One does not have to do very much research before finding out that crime figures of all types are tied in with gambling. Gambling has become a “respectable” (?) and very popular sin within our society, and each year it makes more and more people its prisoner. Instead of being encouraged, gambling needs to be exposed for the menace to society that it is.

Gambling Defined

Gambling has been defined over the years as risking what is yours to get what belongs to someone else with no service rendered and no merchandise exchanged. Thomas F. Eaves defined gambling as follows:
 

“A simple definition of gambling would be, desiring the possession or possessions of another (prize) the gambler creates a risk (that of losing his own possession) in an attempt through chance to gain the possession or possessions of another with nothing given in exchange. Gambling takes many forms: cards games, dice, numbers, betting on elections, buying sweepstakes tickets, betting on horse races, slot machines, betting on sporting events, various types of sports pools, punch board, bingo (for money or prizes), buying tickets in raffles, betting on recreational activities, matching for cokes, and even pitching pennies. It should be also noted that whether you are gambling or not does not depend upon the amount you are risking. It may be five thousand or five dollars, it may be fifty cents or one cent — the principle is the same, only the amount differs (Thomas F. Eaves, Gambling And The Bible, Fort Worth: Star Bible Publications, n.d., Tract No. 77, p. 5).”

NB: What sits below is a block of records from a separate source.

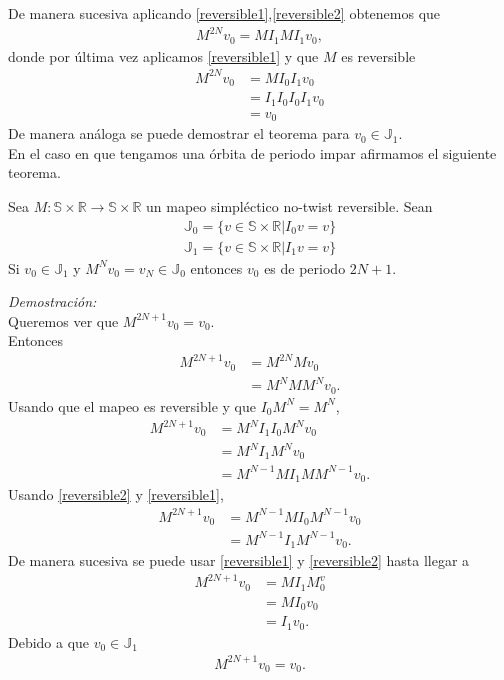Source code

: De manera sucesiva aplicando \ref{reversible1},\ref{reversible2} obtenemos que 
\begin{align*}
		M^{2N}v_{0}=MI_{1}MI_{1}v_{0},
\end{align*} 
donde por \'ultima vez aplicamos \ref{reversible1} y que $M$ es reversible
\begin{align*}
M^{2N}v_{0}&=MI_{0}I_{1}v_{0}\\
			&= I_{1}I_{0}I_{0}I_{1}v_{0}\\
			&=v_{0}
\end{align*}
De manera an\'aloga se puede demostrar el teorema para $v_{0}\in \mathbb{J}_{1}$.\\

En el caso en que tengamos una \'orbita de periodo impar afirmamos el siguiente teorema. 

\begin{thm}
	Sea $M:\mathbb{S} \times \mathbb{R} \longrightarrow \mathbb{S}\times\mathbb{R}$ un mapeo simpl\'ectico no-twist reversible. Sean 
	\begin{eqnarray}
	\mathbb{J}_{0} = \{v \in \mathbb{S} \times \mathbb{R} | I_{0}v = v\}
	\end{eqnarray}
	\begin{eqnarray}
	\mathbb{J}_{1} = \{v \in \mathbb{S} \times \mathbb{R} | I_{1}v = v\}
	\end{eqnarray}
	Si $v_{0}\in \mathbb{J}_{1}$ y $M^{N}v_{0}=v_{N}\in \mathbb{J}_{0}$ entonces $v_{0}$ es de periodo $2N+1$.
\end{thm}

\textit{Demostraci\'on:}\\
Queremos ver que $M^{2N+1}v_{0}=v_{0}$.\\
Entonces
\begin{align*}
M^{2N+1}v_{0} &= M^{2N}Mv_{0}\\
			&= M^{N}MM^{N}v_{0}.
\end{align*}
Usando que el mapeo es reversible y que $I_{0}M^{N}=M^{N}$,
\begin{align*}
M^{2N+1}v_{0} &= M^{N}I_{1}I_{0}M^{N}v_{0}\\
				&= M^{N}I_{1}M^{N}v_{0}\\
				&= M^{N-1}MI_{1}MM^{N-1}v_{0}.
\end{align*}
Usando \ref{reversible2} y \ref{reversible1},
\begin{align*}
M^{2N+1}v_{0} &= M^{N-1}MI_{0}M^{N-1}v_{0}\\
				&= M^{N-1}I_{1}M^{N-1}v_{0}.
\end{align*}
De manera sucesiva se puede usar \ref{reversible1} y \ref{reversible2} hasta llegar a 
\begin{align*}
M^{2N+1}v_{0} &= MI_{1}M^v_{0}\\
			&= MI_{0}v_{0}\\
			&= I_{1}v_{0}.
\end{align*}
Debido a que $v_{0}\in \mathbb{J}_{1}$ 
\begin{align*}
M^{2N+1}v_{0} = v_{0}.
\end{align*}

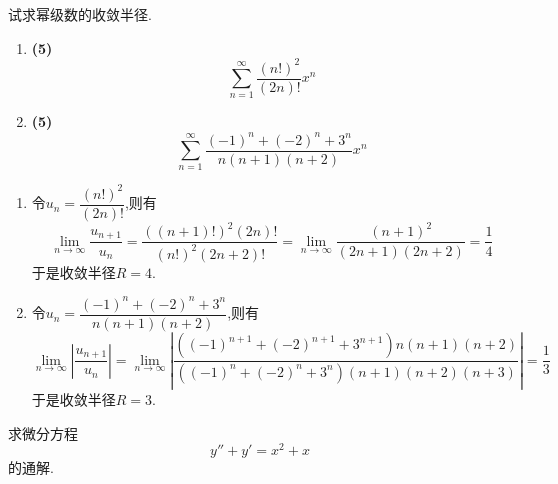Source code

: \documentclass{ctexart}
\begin{document}
\begin{problem}[2.(10\songti{分})]
    试求幂级数的收敛半径.
    \begin{enumerate}[label=\tbf{(\arabic*)},topsep=0pt,parsep=0pt,itemsep=0pt,partopsep=0pt]
        \item \textbf{(5)}
            \[\sum_{n=1}^{\infty}\dfrac{\left(n!\right)^2}{(2n)!}x^n\]
        \item \textbf{(5)}
            \[\sum_{n=1}^{\infty}\dfrac{(-1)^n+(-2)^n+3^n}{n(n+1)(n+2)}x^n\]

    \end{enumerate}

\end{problem}
\begin{solution}
    \begin{enumerate}[label=\tbf{(\arabic*)},topsep=0pt,parsep=0pt,itemsep=0pt,partopsep=0pt]
        \item 令$u_n=\dfrac{\left(n!\right)^2}{(2n)!}$,则有
            \[\lim_{n\to\infty}\dfrac{u_{n+1}}{u_n}=\dfrac{\left((n+1)!\right)^2(2n)!}{\left(n!\right)^2(2n+2)!}
            =\lim_{n\to\infty}\dfrac{(n+1)^2}{(2n+1)(2n+2)}=\dfrac14\]
            于是收敛半径$R=4$.
        \item 令$u_n=\dfrac{(-1)^n+(-2)^n+3^n}{n(n+1)(n+2)}$,则有
            \[\lim_{n\to\infty}\left|\dfrac{u_{n+1}}{u_n}\right|
            =\lim_{n\to\infty}\left|\dfrac{\left((-1)^{n+1}+(-2)^{n+1}+3^{n+1}\right)n(n+1)(n+2)}{\left((-1)^n+(-2)^n+3^n\right)(n+1)(n+2)(n+3)}\right|=\dfrac13\]
            于是收敛半径$R=3$.

    \end{enumerate}
\end{solution}
\begin{problem}[3.(10\songti{分})]
    求微分方程
    \[y''+y'=x^2+x\]
    的通解.

\end{problem}
\end{document}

There have always been members of the Lord’s church argue that some things should not be considered gambling because the amount risked is insignificant. The flaw with such reasoning is that the meaning of “significant” is apt to change from person to person. A millionaire might not consider losing 1,000 dollars a significant loss, but a college student would probably consider such a loss to be extremely significant. Some justify participating in that which constitutes gambling because the proceeds go to “a good cause.” The “end” now suddenly justifies the “means.” It matters neither the amount nor the cause; gambling is wrong!

Gambling And Taking Risks

Supporters of gambling like to contend that all of life is a gamble. They say that where “chance” is involved gambling occurs. Athens Clay Pullias addresses this charge as follows:

“The gambler often justifies his gambling by saying that everything in life involves chance, or he may say that everything we do involves risk and danger. These things, of course, are true. What then is the clear line of distinction between gambling which is a vicious and corrupting sin, and the taking of risks that are essential to productive living? Gambling differs in that it involves the creation of unnecessary risks, which may endanger financial security. The creation of these risks undermines, and eventually will destroy the Christian virtues of productive work, thrift, and the desire to earn what one claims the right to have. Gambling is sinful because it involves the desire to obtain something for nothing, which itself is a violation of Christian ethics (Athens Clay Pullias, What Is Gambling, Nashville: Tract by author, pp. 1-2).”